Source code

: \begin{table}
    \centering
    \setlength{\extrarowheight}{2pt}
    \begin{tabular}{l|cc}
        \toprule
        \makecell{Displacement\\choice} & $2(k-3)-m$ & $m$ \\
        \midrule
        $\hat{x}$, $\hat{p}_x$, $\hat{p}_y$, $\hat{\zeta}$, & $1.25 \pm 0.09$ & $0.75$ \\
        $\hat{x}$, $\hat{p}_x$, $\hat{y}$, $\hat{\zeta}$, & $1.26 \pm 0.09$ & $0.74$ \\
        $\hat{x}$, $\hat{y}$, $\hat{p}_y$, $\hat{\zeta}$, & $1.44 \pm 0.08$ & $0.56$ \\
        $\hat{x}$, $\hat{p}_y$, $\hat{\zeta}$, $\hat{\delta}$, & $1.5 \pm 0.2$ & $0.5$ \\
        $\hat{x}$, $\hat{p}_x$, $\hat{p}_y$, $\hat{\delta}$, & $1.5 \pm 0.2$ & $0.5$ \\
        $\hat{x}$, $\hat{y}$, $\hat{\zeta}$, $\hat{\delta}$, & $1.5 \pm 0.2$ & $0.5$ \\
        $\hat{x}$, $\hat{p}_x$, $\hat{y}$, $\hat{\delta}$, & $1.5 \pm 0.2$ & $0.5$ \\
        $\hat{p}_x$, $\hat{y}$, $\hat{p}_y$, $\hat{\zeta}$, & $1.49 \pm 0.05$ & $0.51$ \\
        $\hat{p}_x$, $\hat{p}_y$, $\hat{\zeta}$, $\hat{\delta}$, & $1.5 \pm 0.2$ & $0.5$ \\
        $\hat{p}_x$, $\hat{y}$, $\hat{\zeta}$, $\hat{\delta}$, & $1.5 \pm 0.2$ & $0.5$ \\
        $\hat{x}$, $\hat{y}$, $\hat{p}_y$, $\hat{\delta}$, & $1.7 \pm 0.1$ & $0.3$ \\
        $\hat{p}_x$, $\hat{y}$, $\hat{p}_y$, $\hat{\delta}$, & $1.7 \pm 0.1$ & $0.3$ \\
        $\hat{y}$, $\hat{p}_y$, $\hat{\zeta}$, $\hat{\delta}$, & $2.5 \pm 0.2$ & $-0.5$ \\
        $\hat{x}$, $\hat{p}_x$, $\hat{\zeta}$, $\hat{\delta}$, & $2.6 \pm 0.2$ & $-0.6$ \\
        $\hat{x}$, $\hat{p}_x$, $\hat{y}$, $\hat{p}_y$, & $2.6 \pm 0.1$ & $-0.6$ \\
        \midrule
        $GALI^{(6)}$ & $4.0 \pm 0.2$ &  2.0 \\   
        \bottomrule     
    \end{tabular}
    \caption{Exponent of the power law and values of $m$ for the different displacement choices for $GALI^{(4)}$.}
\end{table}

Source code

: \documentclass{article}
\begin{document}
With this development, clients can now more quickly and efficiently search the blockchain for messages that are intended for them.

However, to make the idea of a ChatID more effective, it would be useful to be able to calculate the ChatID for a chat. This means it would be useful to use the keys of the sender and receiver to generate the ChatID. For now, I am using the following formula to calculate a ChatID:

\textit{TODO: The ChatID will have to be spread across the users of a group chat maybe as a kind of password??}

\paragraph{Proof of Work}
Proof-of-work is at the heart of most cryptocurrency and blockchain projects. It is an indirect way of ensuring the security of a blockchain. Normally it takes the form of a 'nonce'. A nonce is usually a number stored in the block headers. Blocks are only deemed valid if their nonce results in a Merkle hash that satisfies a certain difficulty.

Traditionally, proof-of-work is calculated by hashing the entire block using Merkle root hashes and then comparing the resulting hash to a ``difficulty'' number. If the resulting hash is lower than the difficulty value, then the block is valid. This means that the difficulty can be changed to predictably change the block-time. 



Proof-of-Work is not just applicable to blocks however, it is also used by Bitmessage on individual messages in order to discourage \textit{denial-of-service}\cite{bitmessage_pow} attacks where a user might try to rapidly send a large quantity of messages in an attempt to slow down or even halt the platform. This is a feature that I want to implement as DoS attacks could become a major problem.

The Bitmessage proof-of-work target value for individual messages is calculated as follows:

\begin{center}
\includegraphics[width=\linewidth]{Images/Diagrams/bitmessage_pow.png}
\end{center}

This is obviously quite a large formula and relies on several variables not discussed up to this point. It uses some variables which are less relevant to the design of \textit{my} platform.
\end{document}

What you should do:
Output a faithful copy of every entry, keeping each line as written.

Result:
Source code

: \begin{table}
    \centering
    \setlength{\extrarowheight}{2pt}
    \begin{tabular}{l|cc}
        \toprule
        \makecell{Displacement\\choice} & $2(k-3)-m$ & $m$ \\
        \midrule
        $\hat{x}$, $\hat{p}_x$, $\hat{p}_y$, $\hat{\zeta}$, & $1.25 \pm 0.09$ & $0.75$ \\
        $\hat{x}$, $\hat{p}_x$, $\hat{y}$, $\hat{\zeta}$, & $1.26 \pm 0.09$ & $0.74$ \\
        $\hat{x}$, $\hat{y}$, $\hat{p}_y$, $\hat{\zeta}$, & $1.44 \pm 0.08$ & $0.56$ \\
        $\hat{x}$, $\hat{p}_y$, $\hat{\zeta}$, $\hat{\delta}$, & $1.5 \pm 0.2$ & $0.5$ \\
        $\hat{x}$, $\hat{p}_x$, $\hat{p}_y$, $\hat{\delta}$, & $1.5 \pm 0.2$ & $0.5$ \\
        $\hat{x}$, $\hat{y}$, $\hat{\zeta}$, $\hat{\delta}$, & $1.5 \pm 0.2$ & $0.5$ \\
        $\hat{x}$, $\hat{p}_x$, $\hat{y}$, $\hat{\delta}$, & $1.5 \pm 0.2$ & $0.5$ \\
        $\hat{p}_x$, $\hat{y}$, $\hat{p}_y$, $\hat{\zeta}$, & $1.49 \pm 0.05$ & $0.51$ \\
        $\hat{p}_x$, $\hat{p}_y$, $\hat{\zeta}$, $\hat{\delta}$, & $1.5 \pm 0.2$ & $0.5$ \\
        $\hat{p}_x$, $\hat{y}$, $\hat{\zeta}$, $\hat{\delta}$, & $1.5 \pm 0.2$ & $0.5$ \\
        $\hat{x}$, $\hat{y}$, $\hat{p}_y$, $\hat{\delta}$, & $1.7 \pm 0.1$ & $0.3$ \\
        $\hat{p}_x$, $\hat{y}$, $\hat{p}_y$, $\hat{\delta}$, & $1.7 \pm 0.1$ & $0.3$ \\
        $\hat{y}$, $\hat{p}_y$, $\hat{\zeta}$, $\hat{\delta}$, & $2.5 \pm 0.2$ & $-0.5$ \\
        $\hat{x}$, $\hat{p}_x$, $\hat{\zeta}$, $\hat{\delta}$, & $2.6 \pm 0.2$ & $-0.6$ \\
        $\hat{x}$, $\hat{p}_x$, $\hat{y}$, $\hat{p}_y$, & $2.6 \pm 0.1$ & $-0.6$ \\
        \midrule
        $GALI^{(6)}$ & $4.0 \pm 0.2$ &  2.0 \\   
        \bottomrule     
    \end{tabular}
    \caption{Exponent of the power law and values of $m$ for the different displacement choices for $GALI^{(4)}$.}
\end{table}

Source code

: \documentclass{article}
\begin{document}
With this development, clients can now more quickly and efficiently search the blockchain for messages that are intended for them.

However, to make the idea of a ChatID more effective, it would be useful to be able to calculate the ChatID for a chat. This means it would be useful to use the keys of the sender and receiver to generate the ChatID. For now, I am using the following formula to calculate a ChatID:

\textit{TODO: The ChatID will have to be spread across the users of a group chat maybe as a kind of password??}

\paragraph{Proof of Work}
Proof-of-work is at the heart of most cryptocurrency and blockchain projects. It is an indirect way of ensuring the security of a blockchain. Normally it takes the form of a 'nonce'. A nonce is usually a number stored in the block headers. Blocks are only deemed valid if their nonce results in a Merkle hash that satisfies a certain difficulty.

Traditionally, proof-of-work is calculated by hashing the entire block using Merkle root hashes and then comparing the resulting hash to a ``difficulty'' number. If the resulting hash is lower than the difficulty value, then the block is valid. This means that the difficulty can be changed to predictably change the block-time. 



Proof-of-Work is not just applicable to blocks however, it is also used by Bitmessage on individual messages in order to discourage \textit{denial-of-service}\cite{bitmessage_pow} attacks where a user might try to rapidly send a large quantity of messages in an attempt to slow down or even halt the platform. This is a feature that I want to implement as DoS attacks could become a major problem.

The Bitmessage proof-of-work target value for individual messages is calculated as follows:

\begin{center}
\includegraphics[width=\linewidth]{Images/Diagrams/bitmessage_pow.png}
\end{center}

This is obviously quite a large formula and relies on several variables not discussed up to this point. It uses some variables which are less relevant to the design of \textit{my} platform.
\end{document}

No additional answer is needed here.